● WHAT YOU SHOULD DO: Among the lines below, restate word for word only those from the line with "0.3% | 99.6%" through the line with "Last Result |", with both end lines kept.

BEGIN

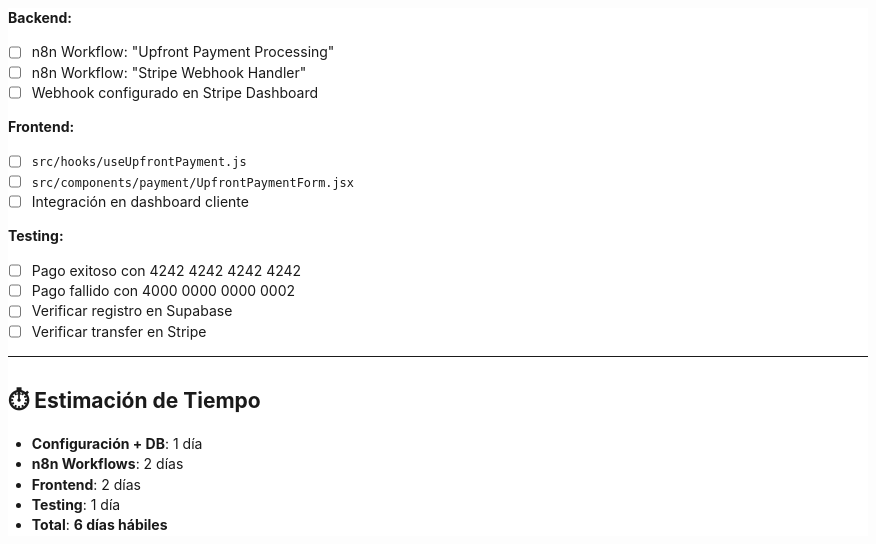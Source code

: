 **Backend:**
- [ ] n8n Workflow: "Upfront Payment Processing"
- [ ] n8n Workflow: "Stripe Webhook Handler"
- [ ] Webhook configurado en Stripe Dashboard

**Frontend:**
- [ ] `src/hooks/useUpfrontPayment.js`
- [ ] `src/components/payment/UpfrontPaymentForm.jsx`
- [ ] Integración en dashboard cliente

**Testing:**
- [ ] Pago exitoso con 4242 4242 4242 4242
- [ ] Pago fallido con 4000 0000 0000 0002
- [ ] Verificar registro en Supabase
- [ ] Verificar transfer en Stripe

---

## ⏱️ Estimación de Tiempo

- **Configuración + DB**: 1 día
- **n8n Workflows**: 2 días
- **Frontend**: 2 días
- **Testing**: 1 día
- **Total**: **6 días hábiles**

END
BEGIN

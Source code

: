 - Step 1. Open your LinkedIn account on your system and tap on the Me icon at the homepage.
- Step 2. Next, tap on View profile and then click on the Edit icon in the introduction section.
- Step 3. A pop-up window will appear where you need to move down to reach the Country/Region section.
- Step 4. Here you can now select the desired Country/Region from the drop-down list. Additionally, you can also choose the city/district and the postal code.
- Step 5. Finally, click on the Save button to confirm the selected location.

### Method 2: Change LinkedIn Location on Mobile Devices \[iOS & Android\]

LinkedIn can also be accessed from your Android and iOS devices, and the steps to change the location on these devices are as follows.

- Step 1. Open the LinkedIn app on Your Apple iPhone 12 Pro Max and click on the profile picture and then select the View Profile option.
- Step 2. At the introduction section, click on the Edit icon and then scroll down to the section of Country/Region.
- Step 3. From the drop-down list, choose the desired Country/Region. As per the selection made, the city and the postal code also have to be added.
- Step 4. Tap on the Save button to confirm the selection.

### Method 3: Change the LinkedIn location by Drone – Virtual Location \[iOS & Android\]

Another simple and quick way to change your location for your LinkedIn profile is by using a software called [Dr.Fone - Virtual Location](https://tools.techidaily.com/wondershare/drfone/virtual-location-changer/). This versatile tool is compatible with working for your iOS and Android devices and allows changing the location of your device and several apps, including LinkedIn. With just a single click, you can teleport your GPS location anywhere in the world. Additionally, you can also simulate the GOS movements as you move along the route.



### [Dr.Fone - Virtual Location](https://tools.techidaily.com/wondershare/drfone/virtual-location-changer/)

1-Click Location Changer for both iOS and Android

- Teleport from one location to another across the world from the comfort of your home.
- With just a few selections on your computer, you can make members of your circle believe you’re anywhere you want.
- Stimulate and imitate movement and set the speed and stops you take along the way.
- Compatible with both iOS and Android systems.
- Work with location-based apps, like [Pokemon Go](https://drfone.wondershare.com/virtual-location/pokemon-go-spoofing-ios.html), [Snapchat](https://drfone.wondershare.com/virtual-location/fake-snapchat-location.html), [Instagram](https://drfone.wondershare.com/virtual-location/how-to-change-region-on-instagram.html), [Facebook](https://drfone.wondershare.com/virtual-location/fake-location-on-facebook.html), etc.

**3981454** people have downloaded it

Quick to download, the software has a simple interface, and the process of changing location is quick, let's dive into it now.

END
BEGIN

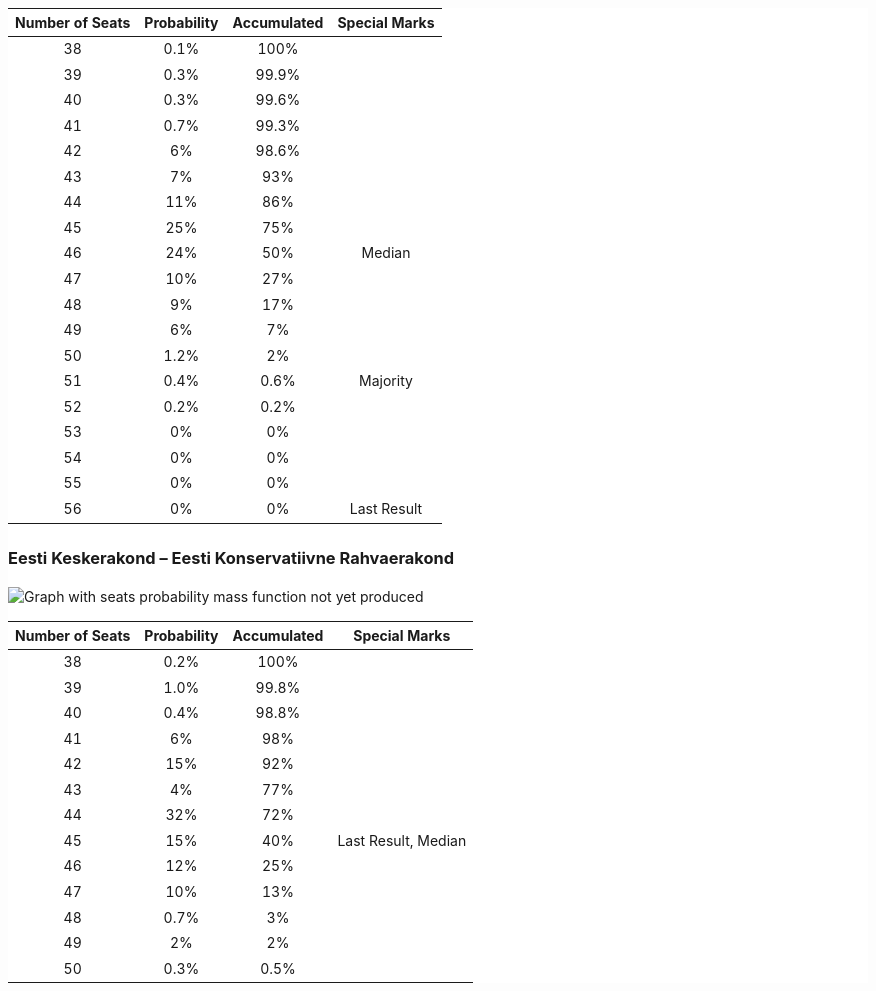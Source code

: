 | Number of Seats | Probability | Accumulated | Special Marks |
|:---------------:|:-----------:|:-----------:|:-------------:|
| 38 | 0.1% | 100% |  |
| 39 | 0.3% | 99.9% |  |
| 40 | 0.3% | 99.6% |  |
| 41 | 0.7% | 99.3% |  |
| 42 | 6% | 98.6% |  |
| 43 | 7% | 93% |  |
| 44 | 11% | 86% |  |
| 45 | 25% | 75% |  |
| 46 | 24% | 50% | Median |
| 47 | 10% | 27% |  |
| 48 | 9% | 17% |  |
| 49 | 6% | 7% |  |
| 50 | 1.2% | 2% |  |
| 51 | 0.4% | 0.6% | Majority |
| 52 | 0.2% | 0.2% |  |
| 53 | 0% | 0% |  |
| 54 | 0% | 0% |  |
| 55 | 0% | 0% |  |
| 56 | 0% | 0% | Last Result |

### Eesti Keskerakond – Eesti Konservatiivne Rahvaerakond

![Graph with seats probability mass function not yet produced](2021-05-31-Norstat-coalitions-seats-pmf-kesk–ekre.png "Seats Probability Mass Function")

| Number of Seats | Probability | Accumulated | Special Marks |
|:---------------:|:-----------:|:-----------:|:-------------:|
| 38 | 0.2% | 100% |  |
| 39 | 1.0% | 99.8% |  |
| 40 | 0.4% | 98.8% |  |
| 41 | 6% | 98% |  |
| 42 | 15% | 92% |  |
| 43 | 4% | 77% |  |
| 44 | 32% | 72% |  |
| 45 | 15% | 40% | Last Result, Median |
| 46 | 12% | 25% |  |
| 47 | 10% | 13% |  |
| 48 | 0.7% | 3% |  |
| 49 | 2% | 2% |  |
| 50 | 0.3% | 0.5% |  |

END

● OUTPUT FOR THIS EXERCISE:
| 40 | 0.3% | 99.6% |  |
| 41 | 0.7% | 99.3% |  |
| 42 | 6% | 98.6% |  |
| 43 | 7% | 93% |  |
| 44 | 11% | 86% |  |
| 45 | 25% | 75% |  |
| 46 | 24% | 50% | Median |
| 47 | 10% | 27% |  |
| 48 | 9% | 17% |  |
| 49 | 6% | 7% |  |
| 50 | 1.2% | 2% |  |
| 51 | 0.4% | 0.6% | Majority |
| 52 | 0.2% | 0.2% |  |
| 53 | 0% | 0% |  |
| 54 | 0% | 0% |  |
| 55 | 0% | 0% |  |
| 56 | 0% | 0% | Last Result |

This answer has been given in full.